Hi, I moved here on Oct 1st 2010 (on an H1B Visa)

For the 2010 tax year I could have one of the following residency status's for TAX purposes (note - not to be confused with residency for immigration ):

Non-Resident Alien. 
Resident Alien
Dual Status

They all have pro's and cons AFAIK.

But the general info I got was that it would make more sense for me to choose resident alien for tax purposes because that way I would get the maximum tax credits/exclusions for my wife and two children.

The down-side is that my world-wide income for 2010 needs to be declared BUT because there is a UK/USA tax treaty I should be able to avoid double-taxation.

Does this match other people's understanding?

Thanks

Bill


----------



## Crawford (Jan 23, 2011)

Yes, you file as a Resident Alien - because you are resident here and are not a Green card holder or a citizen.

It is extremely unlikely that you will pay double taxation because of the Treaty, but you do need to declare your world wide income and investments.


----------



## Billius (Aug 17, 2010)

Thanks Crawford.

It might be useful for others to quote the IRS Publication 519. _(see below)_

As described here it becomes clear that you 1) have to file for an extension because by April 18th you'll not have have got substantial presence for 2011 2) you should fill out a 1040NR to calculare tax on US income as if non-resident

The one final thing I'm unsure about is if I have to do anything special for my wife who is on a H-4. Can a 4868 beb used for joint filing extension?

Thanks,

Bill

----

_Statement required to make the first-year choice for 2010. You must attach a statement to Form 1040 to make the first-year choice for 2010. The statement must contain your name and address and specify the following.
That you are making the first-year choice for 2010.

That you were not a resident in 2009.

That you are a resident under the substantial presence test in 2011.

The number of days of presence in the United States during 2011.

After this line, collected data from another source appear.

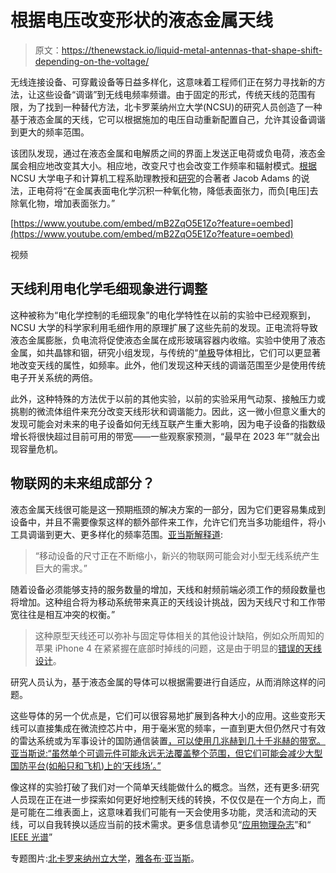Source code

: # 根据电压改变形状的液态金属天线

> 原文：<https://thenewstack.io/liquid-metal-antennas-that-shape-shift-depending-on-the-voltage/>

无线连接设备、可穿戴设备等日益多样化，这意味着工程师们正在努力寻找新的方法，让这些设备“调谐”到无线电频率频谱。由于固定的形式，传统天线的范围有限，为了找到一种替代方法，北卡罗莱纳州立大学(NCSU)的研究人员创造了一种基于液态金属的天线，它可以根据施加的电压自动重新配置自己，允许其设备调谐到更大的频率范围。

该团队发现，通过在液态金属和电解质之间的界面上发送正电荷或负电荷，液态金属会相应地改变其大小。相应地，改变尺寸也会改变工作频率和辐射模式。[根据](https://www.aip.org/publishing/journal-highlights/tunable-liquid-metal-antennas)NCSU 大学电子和计算机工程系助理教授和[研究](http://scitation.aip.org/content/aip/journal/jap/117/19/10.1063/1.4919605)的合著者 Jacob Adams 的说法，正电荷将“在金属表面电化学沉积一种氧化物，降低表面张力，而负[电压]去除氧化物，增加表面张力。”

[https://www.youtube.com/embed/mB2ZqO5E1Zo?feature=oembed](https://www.youtube.com/embed/mB2ZqO5E1Zo?feature=oembed)

视频

## 天线利用电化学毛细现象进行调整

这种被称为“电化学控制的毛细现象”的电化学特性在以前的实验中已经观察到，NCSU 大学的科学家利用毛细作用的原理扩展了这些先前的发现。正电流将导致液态金属膨胀，负电流将促使液态金属在成形玻璃容器内收缩。实验中使用了液态金属，如共晶镓和铟，研究小组发现，与传统的“[单极](https://en.wikipedia.org/wiki/Monopole_antenna)导体相比，它们可以更显著地改变天线的属性，如频率。此外，他们发现这种天线的调谐范围至少是使用传统电子开关系统的两倍。

此外，这种特殊的方法优于以前的其他实验，以前的实验采用气动泵、接触压力或挑剔的微流体组件来充分改变天线形状和调谐能力。因此，这一微小但意义重大的发现可能会对未来的电子设备如何无线互联产生重大影响，因为电子设备的指数级增长将很快超过目前可用的带宽——一些观察家预测，“最早在 2023 年””就会出现容量危机。

## 物联网的未来组成部分？

液态金属天线很可能是这一预期瓶颈的解决方案的一部分，因为它们更容易集成到设备中，并且不需要像泵这样的额外部件来工作，允许它们充当多功能组件，将小工具调谐到更大、更多样化的频率范围。[亚当斯解释道](http://www.kurzweilai.net/tunable-liquid-metal-antennas):

> “移动设备的尺寸正在不断缩小，新兴的物联网可能会对小型无线系统产生巨大的需求。”

随着设备必须能够支持的服务数量的增加，天线和射频前端必须工作的频段数量也将增加。这种组合将为移动系统带来真正的天线设计挑战，因为天线尺寸和工作带宽往往是相互冲突的权衡。”

> 这种原型天线还可以弥补与固定导体相关的其他设计缺陷，例如众所周知的苹果 iPhone 4 在紧紧握在底部时掉线的问题，这是由于明显的[错误的天线设计](http://www.dailymail.co.uk/news/article-2104038/Apple-offers-25-million-iPhone-4-owners-15-free-case-settlement-antenna-problems.html)。

研究人员认为，基于液态金属的导体可以根据需要进行自适应，从而消除这样的问题。

这些导体的另一个优点是，它们可以很容易地扩展到各种大小的应用。这些变形天线可以直接集成在微流控芯片中，用于毫米宽的频率，一直到更大但仍然尺寸有效的雷达系统或为军事设计的国防通信装置[，可以使用几兆赫到几十千兆赫的带宽。亚当斯说:“虽然单个可调元件可能永远无法覆盖整个范围，但它们可能会减少大型国防平台(如船只和飞机)上的‘天线场’。”](http://spectrum.ieee.org/tech-talk/consumer-electronics/portable-devices/a-tunable-liquid-metal-antenna-increases-the-frequency-range-of-communication-devices-)

像这样的实验打破了我们对一个简单天线能做什么的概念。当然，还有更多:研究人员现在正在进一步探索如何更好地控制天线的转换，不仅仅是在一个方向上，而是可能在二维表面上，这意味着我们可能有一天会使用多功能，灵活和流动的天线，可以自我转换以适应当前的技术需求。更多信息请参见“[应用物理杂志](https://www.aip.org/publishing/journal-highlights/tunable-liquid-metal-antennas)”和“ [IEEE 光谱](http://spectrum.ieee.org/tech-talk/consumer-electronics/portable-devices/a-tunable-liquid-metal-antenna-increases-the-frequency-range-of-communication-devices-)”

专题图片:[北卡罗来纳州立大学](https://www.aip.org/publishing/journal-highlights/tunable-liquid-metal-antennas)，[雅各布·亚当斯](http://www.ece.ncsu.edu/people/jjadams2)。

<svg xmlns:xlink="http://www.w3.org/1999/xlink" viewBox="0 0 68 31" version="1.1"><title>Group</title> <desc>Created with Sketch.</desc></svg>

The date or dates of your 31-day period of presence and the period of continuous presence in the United States during 2010.

The date or dates of absence from the United States during 2010 that you are treating as days of presence.

You cannot file Form 1040 or the statement until you meet the substantial presence test for 2011. If you have not met the test for 2011 as of April 18, 2011, you can request an extension of time for filing your 2010 Form 1040 until a reasonable period after you have met that test. To request an extension to file until October 17, 2011, use Form 4868, Application for Automatic Extension of Time To File U.S. Individual Income Tax Return. You can file the paper form or use one of the electronic filing options explained in the Form 4868 instructions. You should pay with this extension the amount of tax you expect to owe for 2010 figured as if you were a nonresident alien the entire year. You can use Form 1040NR or Form 1040NR-EZ to figure the tax. Enter the tax on Form 4868. If you do not pay the tax due, you will be charged interest on any tax not paid by the regular due date of your return, and you may be charged a penalty on the late payment._


----------



## Bevdeforges (Nov 16, 2007)

Billius said:


> The one final thing I'm unsure about is if I have to do anything special for my wife who is on a H-4. Can a 4868 beb used for joint filing extension?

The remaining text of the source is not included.